(Entries taken from a collection)

-.-.-

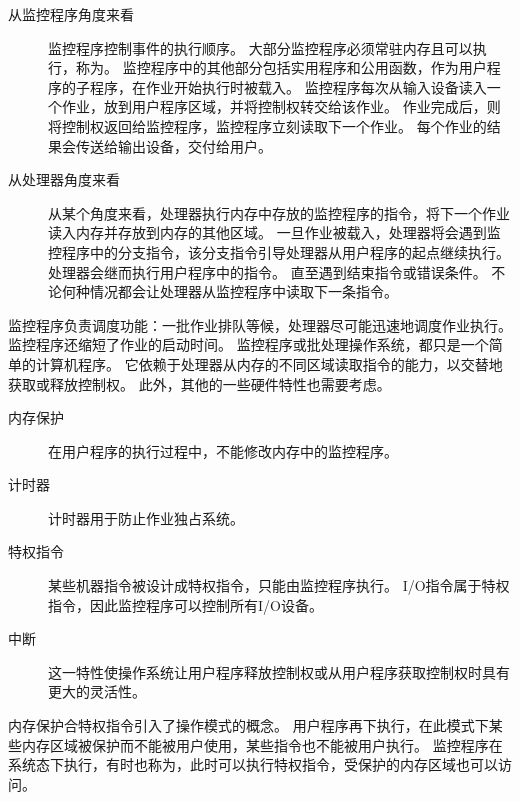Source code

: {{        \begin{description}
            \item[从监控程序角度来看]
            {
                监控程序控制事件的执行顺序。
                大部分监控程序必须常驻内存且可以执行，称为。
                监控程序中的其他部分包括实用程序和公用函数，作为用户程序的子程序，在作业开始执行时被载入。
                监控程序每次从输入设备读入一个作业，放到用户程序区域，并将控制权转交给该作业。
                作业完成后，则将控制权返回给监控程序，监控程序立刻读取下一个作业。
                每个作业的结果会传送给输出设备，交付给用户。
            }
            \item[从处理器角度来看]
            {
                从某个角度来看，处理器执行内存中存放的监控程序的指令，将下一个作业读入内存并存放到内存的其他区域。
                一旦作业被载入，处理器将会遇到监控程序中的分支指令，该分支指令引导处理器从用户程序的起点继续执行。
                处理器会继而执行用户程序中的指令。
                直至遇到结束指令或错误条件。
                不论何种情况都会让处理器从监控程序中读取下一条指令。
            }
        \end{description}

        监控程序负责调度功能：一批作业排队等候，处理器尽可能迅速地调度作业执行。
        监控程序还缩短了作业的启动时间。
        监控程序或批处理操作系统，都只是一个简单的计算机程序。
        它依赖于处理器从内存的不同区域读取指令的能力，以交替地获取或释放控制权。
        此外，其他的一些硬件特性也需要考虑。

        \begin{description}
            \item[内存保护]
            {
                在用户程序的执行过程中，不能修改内存中的监控程序。
            }
            \item[计时器]
            {
                计时器用于防止作业独占系统。
            }
            \item[特权指令]
            {
                某些机器指令被设计成特权指令，只能由监控程序执行。
                I/O指令属于特权指令，因此监控程序可以控制所有I/O设备。
            }
            \item[中断]
            {
                这一特性使操作系统让用户程序释放控制权或从用户程序获取控制权时具有更大的灵活性。
            }
        \end{description}

        内存保护合特权指令引入了操作模式的概念。
        用户程序再下执行，在此模式下某些内存区域被保护而不能被用户使用，某些指令也不能被用户执行。
        监控程序在系统态下执行，有时也称为，此时可以执行特权指令，受保护的内存区域也可以访问。

}}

-.-.-

Lines above that include the string "begin" need to be copied.

: {{        \begin{description}
        \begin{description}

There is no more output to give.